Eerder heb ik wel eens iets geschreven over de Hongaarse musicus Béla Ruhà, die vóór de oorlog met zijn zigeunerorkest optrad in onder meer de zalen van het Casino in Noordwijk. Nu kom ik op internet een gouache tegen van ene Frans Hoogerwaard, getiteld “Het zigeunerstrijkje Bèla Ruhà” (datering ca. 1920). Aanstekelijk beeld, je hóórt die gasten spelen.

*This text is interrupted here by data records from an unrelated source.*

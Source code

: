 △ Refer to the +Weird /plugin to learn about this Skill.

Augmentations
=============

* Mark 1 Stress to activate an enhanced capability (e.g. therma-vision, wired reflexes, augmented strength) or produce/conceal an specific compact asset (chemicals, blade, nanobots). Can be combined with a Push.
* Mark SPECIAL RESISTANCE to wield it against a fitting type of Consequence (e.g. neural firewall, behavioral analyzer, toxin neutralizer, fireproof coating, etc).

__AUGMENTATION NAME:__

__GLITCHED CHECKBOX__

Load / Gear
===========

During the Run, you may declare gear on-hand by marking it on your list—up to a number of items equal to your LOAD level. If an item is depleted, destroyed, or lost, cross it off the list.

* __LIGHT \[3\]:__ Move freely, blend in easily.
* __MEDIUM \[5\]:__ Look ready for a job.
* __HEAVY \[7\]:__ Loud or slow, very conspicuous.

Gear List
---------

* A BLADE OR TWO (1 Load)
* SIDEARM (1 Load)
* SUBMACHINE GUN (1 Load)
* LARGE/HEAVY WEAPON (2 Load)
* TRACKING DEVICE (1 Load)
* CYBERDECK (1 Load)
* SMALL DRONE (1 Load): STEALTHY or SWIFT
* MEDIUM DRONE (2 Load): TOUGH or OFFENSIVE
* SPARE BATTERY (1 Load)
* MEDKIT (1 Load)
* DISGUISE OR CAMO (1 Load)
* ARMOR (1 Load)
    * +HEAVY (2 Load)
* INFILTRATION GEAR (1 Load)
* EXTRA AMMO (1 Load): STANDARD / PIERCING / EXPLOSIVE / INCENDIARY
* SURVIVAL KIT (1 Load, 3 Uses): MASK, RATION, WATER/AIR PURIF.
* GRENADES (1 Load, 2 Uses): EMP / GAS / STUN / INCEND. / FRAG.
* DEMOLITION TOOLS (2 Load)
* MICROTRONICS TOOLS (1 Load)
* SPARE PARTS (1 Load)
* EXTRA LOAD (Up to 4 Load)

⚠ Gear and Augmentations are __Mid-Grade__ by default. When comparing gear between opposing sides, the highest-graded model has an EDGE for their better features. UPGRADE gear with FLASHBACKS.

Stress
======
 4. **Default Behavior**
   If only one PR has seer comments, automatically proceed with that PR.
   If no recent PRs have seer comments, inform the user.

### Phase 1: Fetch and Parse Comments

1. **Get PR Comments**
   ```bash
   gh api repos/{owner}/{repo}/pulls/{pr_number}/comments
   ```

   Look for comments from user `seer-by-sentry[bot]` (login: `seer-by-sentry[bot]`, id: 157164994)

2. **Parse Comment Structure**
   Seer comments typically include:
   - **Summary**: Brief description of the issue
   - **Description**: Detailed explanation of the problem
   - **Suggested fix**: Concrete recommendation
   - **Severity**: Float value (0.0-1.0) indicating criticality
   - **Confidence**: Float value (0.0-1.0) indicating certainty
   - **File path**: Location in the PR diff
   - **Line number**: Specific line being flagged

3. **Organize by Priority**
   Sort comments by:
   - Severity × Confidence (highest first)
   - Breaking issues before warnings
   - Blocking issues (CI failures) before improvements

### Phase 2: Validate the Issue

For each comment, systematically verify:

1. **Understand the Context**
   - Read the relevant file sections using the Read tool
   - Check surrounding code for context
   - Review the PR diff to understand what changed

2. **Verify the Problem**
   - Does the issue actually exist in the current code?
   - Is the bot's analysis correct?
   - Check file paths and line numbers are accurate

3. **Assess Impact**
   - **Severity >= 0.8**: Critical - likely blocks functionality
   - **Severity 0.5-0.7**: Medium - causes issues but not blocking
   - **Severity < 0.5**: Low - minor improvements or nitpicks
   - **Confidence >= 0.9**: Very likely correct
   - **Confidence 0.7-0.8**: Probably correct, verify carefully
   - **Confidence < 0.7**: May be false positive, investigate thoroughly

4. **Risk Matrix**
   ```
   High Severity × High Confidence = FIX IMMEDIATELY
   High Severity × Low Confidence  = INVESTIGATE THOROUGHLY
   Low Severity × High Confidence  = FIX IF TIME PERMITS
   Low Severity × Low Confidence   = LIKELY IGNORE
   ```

Op 23 october 1915 schreef het tijdschrift De Kunst het volgende over deze violist en orkestleider Béla Ruhà :
Zijn aard als violist is eerder het droomerige dan wel het hartstochtelijke, ofschoon hij, gelijk bij zijn landgenooten veelal het geval is, een sterk gevoel heeft voor rythmiek. In zijn voordracht komt dat dra aan het licht als men hem vraagt uitheemsche dansen te spelen: tango, szardas, steps en dergelijke. Maar ook zijn walsmuziek is karakteristiek door het aantrekkelijk en meeslepend karakter. Dat is de kunst vooral der tsiganen (= ‘gitanen’ = ‘zigeuners’), dat zij dansmuziek in de hoogste perfectie kunnen spelen, – niet in theoretische maatverdeeling, maar met een rythme vol golvingen en deiningen, die zelfs den meest stijve tot ‘los’ danser maken.